§ **Directions**:
Lines after the one containing "- 'यथा वातो यथा" are to be omitted; print exactly each line from the start of the records up to and including it.

[[ Given records, beginning ]]

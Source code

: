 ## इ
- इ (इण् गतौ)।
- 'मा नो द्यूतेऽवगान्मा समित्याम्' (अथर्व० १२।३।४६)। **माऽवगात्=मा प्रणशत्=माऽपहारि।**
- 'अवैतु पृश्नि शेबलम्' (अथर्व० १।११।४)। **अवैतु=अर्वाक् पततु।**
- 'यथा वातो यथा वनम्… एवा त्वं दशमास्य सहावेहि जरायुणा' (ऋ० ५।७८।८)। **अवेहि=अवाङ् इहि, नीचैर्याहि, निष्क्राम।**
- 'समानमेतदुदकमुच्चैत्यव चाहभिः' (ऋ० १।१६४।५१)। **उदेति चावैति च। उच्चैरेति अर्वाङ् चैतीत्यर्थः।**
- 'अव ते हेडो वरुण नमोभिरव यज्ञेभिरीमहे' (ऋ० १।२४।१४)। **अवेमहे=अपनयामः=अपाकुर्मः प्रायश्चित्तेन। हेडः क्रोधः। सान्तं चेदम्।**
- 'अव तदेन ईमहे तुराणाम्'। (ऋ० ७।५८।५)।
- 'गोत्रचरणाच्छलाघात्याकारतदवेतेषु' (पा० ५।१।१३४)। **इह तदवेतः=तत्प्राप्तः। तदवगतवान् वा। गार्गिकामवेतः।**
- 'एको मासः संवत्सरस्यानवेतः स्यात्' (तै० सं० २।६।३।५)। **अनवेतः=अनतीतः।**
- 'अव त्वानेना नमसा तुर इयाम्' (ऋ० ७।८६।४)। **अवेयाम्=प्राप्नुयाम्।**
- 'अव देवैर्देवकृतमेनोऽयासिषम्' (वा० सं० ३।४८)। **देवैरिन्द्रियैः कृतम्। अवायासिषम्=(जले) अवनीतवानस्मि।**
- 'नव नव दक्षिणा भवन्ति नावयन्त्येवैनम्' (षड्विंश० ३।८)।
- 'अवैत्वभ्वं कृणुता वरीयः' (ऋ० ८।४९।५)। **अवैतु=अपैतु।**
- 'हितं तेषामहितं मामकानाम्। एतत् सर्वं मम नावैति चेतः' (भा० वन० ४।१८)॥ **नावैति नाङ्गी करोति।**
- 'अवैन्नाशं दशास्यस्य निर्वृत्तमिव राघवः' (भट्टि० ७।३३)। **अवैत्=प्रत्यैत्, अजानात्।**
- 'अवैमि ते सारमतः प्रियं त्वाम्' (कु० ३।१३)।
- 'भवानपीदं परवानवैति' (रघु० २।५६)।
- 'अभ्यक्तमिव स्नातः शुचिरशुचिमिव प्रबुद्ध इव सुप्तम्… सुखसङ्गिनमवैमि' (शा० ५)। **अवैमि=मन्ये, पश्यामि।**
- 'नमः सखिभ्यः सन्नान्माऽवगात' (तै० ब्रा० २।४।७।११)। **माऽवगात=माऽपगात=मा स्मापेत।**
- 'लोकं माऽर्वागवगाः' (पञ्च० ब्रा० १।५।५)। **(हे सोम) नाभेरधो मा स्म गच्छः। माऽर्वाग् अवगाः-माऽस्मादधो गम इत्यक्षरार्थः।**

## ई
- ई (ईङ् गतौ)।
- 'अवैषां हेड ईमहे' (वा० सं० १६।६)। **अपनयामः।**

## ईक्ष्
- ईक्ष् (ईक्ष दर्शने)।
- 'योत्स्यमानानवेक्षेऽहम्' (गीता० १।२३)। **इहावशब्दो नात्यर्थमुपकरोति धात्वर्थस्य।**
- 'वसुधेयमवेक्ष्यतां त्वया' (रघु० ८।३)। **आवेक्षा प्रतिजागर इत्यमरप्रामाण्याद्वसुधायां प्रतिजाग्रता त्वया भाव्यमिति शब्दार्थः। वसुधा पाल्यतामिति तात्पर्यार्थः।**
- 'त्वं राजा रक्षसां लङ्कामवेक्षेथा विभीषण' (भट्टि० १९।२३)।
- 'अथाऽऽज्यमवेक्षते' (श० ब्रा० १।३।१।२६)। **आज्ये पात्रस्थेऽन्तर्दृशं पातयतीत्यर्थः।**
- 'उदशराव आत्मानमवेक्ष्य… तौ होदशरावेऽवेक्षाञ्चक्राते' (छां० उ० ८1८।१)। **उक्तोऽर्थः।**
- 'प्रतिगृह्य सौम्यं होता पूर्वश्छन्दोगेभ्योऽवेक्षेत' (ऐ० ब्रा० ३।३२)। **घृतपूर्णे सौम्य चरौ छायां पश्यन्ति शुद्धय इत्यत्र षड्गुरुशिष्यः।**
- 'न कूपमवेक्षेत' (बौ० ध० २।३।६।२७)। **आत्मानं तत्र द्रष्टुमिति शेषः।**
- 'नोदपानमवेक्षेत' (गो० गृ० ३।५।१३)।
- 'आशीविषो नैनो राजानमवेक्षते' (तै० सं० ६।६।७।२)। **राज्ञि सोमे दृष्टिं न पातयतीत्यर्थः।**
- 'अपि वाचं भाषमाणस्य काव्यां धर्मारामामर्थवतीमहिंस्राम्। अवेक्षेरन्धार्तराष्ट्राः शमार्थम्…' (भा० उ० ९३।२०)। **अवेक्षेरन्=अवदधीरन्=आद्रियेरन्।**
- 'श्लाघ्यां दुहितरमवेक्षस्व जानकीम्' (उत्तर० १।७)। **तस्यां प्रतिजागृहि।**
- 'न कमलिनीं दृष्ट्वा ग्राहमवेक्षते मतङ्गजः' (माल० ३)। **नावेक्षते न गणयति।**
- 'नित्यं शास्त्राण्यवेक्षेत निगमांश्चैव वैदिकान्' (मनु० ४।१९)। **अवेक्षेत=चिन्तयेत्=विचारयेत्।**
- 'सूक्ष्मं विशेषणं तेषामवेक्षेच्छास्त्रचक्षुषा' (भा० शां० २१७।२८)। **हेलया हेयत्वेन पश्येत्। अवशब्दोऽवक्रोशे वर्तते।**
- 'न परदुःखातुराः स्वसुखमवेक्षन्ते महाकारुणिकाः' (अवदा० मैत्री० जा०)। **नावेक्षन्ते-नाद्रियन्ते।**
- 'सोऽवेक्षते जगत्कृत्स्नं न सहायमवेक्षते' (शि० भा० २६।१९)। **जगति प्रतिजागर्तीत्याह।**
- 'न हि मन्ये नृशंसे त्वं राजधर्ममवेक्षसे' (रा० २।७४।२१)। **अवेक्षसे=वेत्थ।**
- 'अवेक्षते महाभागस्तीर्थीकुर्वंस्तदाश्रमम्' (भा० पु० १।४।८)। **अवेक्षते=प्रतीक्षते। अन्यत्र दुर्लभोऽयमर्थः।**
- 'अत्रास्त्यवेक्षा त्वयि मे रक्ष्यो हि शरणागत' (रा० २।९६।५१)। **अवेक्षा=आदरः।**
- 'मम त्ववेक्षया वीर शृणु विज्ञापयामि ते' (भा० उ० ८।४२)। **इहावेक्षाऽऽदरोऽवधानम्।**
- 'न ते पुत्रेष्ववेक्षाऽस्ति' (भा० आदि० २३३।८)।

[[ Given records, end ]]

§ **Solved problem**:
Source code

: ## इ
- इ (इण् गतौ)।
- 'मा नो द्यूतेऽवगान्मा समित्याम्' (अथर्व० १२।३।४६)। **माऽवगात्=मा प्रणशत्=माऽपहारि।**
- 'अवैतु पृश्नि शेबलम्' (अथर्व० १।११।४)। **अवैतु=अर्वाक् पततु।**
- 'यथा वातो यथा वनम्… एवा त्वं दशमास्य सहावेहि जरायुणा' (ऋ० ५।७८।८)। **अवेहि=अवाङ् इहि, नीचैर्याहि, निष्क्राम।**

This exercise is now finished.